Exercise: Only one span of the listing below should come back. It runs from the line with "## Pequenos projetos" through the line with "0.4.8.1 -- 2025-08-26", and each of its lines must be reproduced exactly.

▬▬▬

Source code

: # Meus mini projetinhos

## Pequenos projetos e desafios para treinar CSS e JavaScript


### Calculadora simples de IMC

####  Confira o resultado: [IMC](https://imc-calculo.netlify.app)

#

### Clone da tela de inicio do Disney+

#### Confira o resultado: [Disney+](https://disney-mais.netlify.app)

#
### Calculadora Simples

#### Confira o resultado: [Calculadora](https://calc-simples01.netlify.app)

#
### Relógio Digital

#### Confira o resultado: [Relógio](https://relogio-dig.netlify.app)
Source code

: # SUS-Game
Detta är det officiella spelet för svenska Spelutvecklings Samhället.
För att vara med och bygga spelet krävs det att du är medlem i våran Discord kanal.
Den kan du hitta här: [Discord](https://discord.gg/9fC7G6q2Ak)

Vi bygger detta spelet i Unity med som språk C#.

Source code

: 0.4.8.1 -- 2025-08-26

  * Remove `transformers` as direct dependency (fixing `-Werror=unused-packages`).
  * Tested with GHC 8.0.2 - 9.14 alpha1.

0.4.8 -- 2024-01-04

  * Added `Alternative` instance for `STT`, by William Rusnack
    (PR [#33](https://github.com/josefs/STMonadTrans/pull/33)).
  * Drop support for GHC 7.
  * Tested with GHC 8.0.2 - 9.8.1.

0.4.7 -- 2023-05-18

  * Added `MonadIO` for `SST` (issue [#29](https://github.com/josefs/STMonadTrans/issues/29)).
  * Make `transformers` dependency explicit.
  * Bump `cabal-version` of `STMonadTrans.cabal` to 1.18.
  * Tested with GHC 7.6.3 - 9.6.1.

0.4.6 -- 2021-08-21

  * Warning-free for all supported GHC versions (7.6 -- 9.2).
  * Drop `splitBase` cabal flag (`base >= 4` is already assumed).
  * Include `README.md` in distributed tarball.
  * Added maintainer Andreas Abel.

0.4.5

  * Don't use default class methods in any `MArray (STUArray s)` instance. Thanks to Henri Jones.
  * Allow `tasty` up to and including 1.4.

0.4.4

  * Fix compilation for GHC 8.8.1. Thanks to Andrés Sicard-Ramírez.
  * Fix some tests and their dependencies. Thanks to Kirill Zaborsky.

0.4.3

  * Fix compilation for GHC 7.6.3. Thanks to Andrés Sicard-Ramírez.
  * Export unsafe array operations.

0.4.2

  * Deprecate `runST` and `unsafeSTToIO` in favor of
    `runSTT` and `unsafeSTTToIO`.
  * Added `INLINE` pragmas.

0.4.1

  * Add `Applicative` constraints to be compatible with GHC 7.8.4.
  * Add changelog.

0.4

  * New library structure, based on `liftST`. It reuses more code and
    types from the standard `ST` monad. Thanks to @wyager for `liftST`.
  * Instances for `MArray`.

▬▬▬

Solution for this task:
## Pequenos projetos e desafios para treinar CSS e JavaScript


### Calculadora simples de IMC

####  Confira o resultado: [IMC](https://imc-calculo.netlify.app)

#

### Clone da tela de inicio do Disney+

#### Confira o resultado: [Disney+](https://disney-mais.netlify.app)

#
### Calculadora Simples

#### Confira o resultado: [Calculadora](https://calc-simples01.netlify.app)

#
### Relógio Digital

#### Confira o resultado: [Relógio](https://relogio-dig.netlify.app)
Source code

: # SUS-Game
Detta är det officiella spelet för svenska Spelutvecklings Samhället.
För att vara med och bygga spelet krävs det att du är medlem i våran Discord kanal.
Den kan du hitta här: [Discord](https://discord.gg/9fC7G6q2Ak)

Vi bygger detta spelet i Unity med som språk C#.

Source code

: 0.4.8.1 -- 2025-08-26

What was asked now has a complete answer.